A 75.0g sample of liquid contains 17.5% by mass of H3PO4 (molar mass = 98.0g/mol). If
215.0mL of Ba(OH)2 is needed to completely neutralize the acid, determine the concentration
of the Ba(OH)2 solution used
To find the concentration of the Ba(OH)2 solution used, we need to determine the number of moles of Ba(OH)2 used and then divide it by the volume of the solution in liters.
First, let's find the number of moles of H3PO4 in the 75.0g sample.
To do this, we'll use the given percentage by mass of H3PO4, which is 17.5%.

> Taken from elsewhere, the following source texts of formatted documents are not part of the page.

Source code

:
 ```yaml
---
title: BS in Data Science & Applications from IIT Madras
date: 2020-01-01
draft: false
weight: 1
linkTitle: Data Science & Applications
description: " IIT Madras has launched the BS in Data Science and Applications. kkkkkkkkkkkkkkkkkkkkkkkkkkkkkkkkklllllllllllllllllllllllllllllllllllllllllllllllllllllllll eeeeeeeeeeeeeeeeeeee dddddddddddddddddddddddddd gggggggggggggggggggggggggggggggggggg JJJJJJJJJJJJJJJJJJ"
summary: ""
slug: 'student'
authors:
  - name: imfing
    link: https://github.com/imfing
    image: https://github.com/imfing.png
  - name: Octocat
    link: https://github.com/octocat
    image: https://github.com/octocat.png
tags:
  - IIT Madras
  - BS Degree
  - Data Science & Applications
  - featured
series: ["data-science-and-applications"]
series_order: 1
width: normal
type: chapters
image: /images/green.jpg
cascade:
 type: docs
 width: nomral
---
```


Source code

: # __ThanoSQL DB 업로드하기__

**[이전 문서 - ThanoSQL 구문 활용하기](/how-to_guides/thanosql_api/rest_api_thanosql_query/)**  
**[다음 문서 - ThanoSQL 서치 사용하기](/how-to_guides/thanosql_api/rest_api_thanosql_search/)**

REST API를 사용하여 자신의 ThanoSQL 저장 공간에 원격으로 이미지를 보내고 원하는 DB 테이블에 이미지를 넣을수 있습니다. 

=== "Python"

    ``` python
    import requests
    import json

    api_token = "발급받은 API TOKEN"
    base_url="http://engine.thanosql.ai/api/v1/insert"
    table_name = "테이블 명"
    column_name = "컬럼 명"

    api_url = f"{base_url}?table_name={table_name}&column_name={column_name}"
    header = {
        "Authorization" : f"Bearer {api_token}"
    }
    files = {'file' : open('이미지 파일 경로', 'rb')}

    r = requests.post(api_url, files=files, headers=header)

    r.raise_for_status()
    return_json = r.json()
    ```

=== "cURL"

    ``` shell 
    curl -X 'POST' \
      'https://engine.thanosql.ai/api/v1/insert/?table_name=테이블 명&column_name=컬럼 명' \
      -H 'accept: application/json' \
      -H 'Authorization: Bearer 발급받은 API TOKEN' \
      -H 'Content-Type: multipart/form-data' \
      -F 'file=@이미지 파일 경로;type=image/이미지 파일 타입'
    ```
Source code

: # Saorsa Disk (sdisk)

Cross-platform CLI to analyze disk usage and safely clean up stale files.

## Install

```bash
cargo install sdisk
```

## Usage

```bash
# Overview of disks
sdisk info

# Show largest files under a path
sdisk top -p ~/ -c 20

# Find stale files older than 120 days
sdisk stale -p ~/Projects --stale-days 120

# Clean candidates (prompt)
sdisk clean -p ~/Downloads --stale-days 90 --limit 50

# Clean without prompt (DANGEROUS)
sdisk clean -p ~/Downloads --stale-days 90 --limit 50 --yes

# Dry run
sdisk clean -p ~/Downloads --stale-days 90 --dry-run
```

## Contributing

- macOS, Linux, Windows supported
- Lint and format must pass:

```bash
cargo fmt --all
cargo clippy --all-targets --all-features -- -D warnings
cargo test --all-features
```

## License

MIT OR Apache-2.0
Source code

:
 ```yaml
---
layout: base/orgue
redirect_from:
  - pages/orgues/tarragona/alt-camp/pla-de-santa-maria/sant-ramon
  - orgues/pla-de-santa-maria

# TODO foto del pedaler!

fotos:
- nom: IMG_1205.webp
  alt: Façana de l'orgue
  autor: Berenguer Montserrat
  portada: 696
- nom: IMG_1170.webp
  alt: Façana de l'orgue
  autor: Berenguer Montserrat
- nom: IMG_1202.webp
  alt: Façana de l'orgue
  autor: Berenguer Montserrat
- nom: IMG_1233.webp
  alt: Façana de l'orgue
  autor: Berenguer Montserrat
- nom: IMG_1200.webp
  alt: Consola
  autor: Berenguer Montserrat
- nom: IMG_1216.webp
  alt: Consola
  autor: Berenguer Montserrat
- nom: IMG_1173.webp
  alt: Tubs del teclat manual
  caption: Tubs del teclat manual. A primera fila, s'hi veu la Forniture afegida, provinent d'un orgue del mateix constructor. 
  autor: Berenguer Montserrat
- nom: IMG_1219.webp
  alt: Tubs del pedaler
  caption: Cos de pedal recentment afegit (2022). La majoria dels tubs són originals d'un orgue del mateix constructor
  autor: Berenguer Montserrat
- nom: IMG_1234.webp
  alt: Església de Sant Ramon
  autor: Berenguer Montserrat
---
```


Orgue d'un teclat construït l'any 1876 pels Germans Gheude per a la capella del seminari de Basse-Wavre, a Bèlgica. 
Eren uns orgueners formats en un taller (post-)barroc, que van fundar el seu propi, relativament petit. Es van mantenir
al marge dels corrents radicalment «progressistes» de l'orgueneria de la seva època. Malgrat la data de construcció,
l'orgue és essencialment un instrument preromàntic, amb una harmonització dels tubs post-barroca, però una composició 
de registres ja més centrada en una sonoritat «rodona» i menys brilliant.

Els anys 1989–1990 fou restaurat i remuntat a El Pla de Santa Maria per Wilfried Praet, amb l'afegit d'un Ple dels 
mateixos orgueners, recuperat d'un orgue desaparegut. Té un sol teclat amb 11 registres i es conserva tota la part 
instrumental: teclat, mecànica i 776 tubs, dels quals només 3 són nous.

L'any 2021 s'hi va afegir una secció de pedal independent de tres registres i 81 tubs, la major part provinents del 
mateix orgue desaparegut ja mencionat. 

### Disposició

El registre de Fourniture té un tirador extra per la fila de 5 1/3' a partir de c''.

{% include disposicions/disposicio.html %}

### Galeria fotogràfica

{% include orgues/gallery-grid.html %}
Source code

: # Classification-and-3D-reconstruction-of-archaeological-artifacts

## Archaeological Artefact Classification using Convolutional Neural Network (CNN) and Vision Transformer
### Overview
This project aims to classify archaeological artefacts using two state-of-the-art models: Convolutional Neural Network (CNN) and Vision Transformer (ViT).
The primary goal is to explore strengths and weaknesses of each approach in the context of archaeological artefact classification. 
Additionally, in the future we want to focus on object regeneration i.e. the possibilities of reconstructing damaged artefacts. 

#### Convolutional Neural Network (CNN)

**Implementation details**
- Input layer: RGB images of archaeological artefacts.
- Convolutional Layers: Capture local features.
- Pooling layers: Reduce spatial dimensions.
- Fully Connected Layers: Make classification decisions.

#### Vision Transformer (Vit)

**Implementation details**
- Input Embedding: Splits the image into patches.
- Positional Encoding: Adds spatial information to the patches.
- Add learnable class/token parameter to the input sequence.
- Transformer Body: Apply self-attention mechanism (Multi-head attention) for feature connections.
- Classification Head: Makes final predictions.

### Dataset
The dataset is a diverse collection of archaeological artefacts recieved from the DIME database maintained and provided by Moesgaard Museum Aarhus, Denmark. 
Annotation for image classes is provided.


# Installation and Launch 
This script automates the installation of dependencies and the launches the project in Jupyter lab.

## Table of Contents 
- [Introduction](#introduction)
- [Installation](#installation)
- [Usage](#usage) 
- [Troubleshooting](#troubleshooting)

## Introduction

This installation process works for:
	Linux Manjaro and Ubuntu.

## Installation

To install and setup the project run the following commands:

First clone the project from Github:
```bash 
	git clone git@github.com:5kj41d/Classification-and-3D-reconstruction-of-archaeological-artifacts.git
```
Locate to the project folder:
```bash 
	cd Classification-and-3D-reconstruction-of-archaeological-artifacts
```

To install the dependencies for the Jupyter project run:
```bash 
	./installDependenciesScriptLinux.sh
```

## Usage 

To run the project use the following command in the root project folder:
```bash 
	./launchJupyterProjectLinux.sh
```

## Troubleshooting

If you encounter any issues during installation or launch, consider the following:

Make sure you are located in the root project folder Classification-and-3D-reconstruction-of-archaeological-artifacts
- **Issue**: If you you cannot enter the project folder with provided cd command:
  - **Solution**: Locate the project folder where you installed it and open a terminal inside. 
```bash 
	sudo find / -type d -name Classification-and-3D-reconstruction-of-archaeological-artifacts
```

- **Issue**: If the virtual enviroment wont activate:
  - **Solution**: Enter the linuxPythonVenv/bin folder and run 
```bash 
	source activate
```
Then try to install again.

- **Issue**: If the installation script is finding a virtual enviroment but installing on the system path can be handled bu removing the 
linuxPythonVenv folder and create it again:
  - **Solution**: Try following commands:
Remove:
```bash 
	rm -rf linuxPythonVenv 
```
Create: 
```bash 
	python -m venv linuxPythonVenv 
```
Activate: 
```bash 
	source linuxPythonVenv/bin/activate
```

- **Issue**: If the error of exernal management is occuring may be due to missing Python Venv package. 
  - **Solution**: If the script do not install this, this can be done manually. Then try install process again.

Step 1: Calculate the mass of H3PO4 in the sample:
mass of H3PO4 = 17.5% * 75.0g
mass of H3PO4 = 0.175 * 75.0g
mass of H3PO4 = 13.125g
Step 2: Convert the mass of H3PO4 to moles of H3PO4 using its molar mass:
moles of H3PO4 = mass of H3PO4 / molar mass of H3PO4
moles of H3PO4 = 13.125g / 98.0g/mol
moles of H3PO4 = 0.1340 mol
Now, let's determine the number of moles of Ba(OH)2 used to neutralize the H3PO4.
The balanced equation for the reaction between H3PO4 and Ba(OH)2 is:
2H3PO4 + 3Ba(OH)2 -> Ba3(PO4)2 + 6H2O
From the equation, we can see that 2 moles of H3PO4 react with 3 moles of Ba(OH)2.
Step 3: Calculate the moles of Ba(OH)2 used:
moles of Ba(OH)2 = (moles of H3PO4 * 3) / 2
moles of Ba(OH)2 = (0.1340 mol * 3) / 2
moles of Ba(OH)2 = 0.201 mol
Next, we need to convert the volume of Ba(OH)2 solution from milliliters to liters.
The given volume is 215.0 mL.
Step 4: Convert the volume of Ba(OH)2 solution to liters:
volume of Ba(OH)2 solution = 215.0 mL * (1 L / 1000 mL)
volume of Ba(OH)2 solution = 0.215 L
Finally, we can calculate the concentration of the Ba(OH)2 solution used by dividing the moles of Ba(OH)2 by the volume of the solution in liters.
Step 5: Calculate the concentration of the Ba(OH)2 solution:
concentration = moles of Ba(OH)2 / volume of solution
concentration = 0.201 mol / 0.215 L
concentration = 0.935 mol/L
Therefore, the concentration of the Ba(OH)2 solution used is 0.935 mol/L.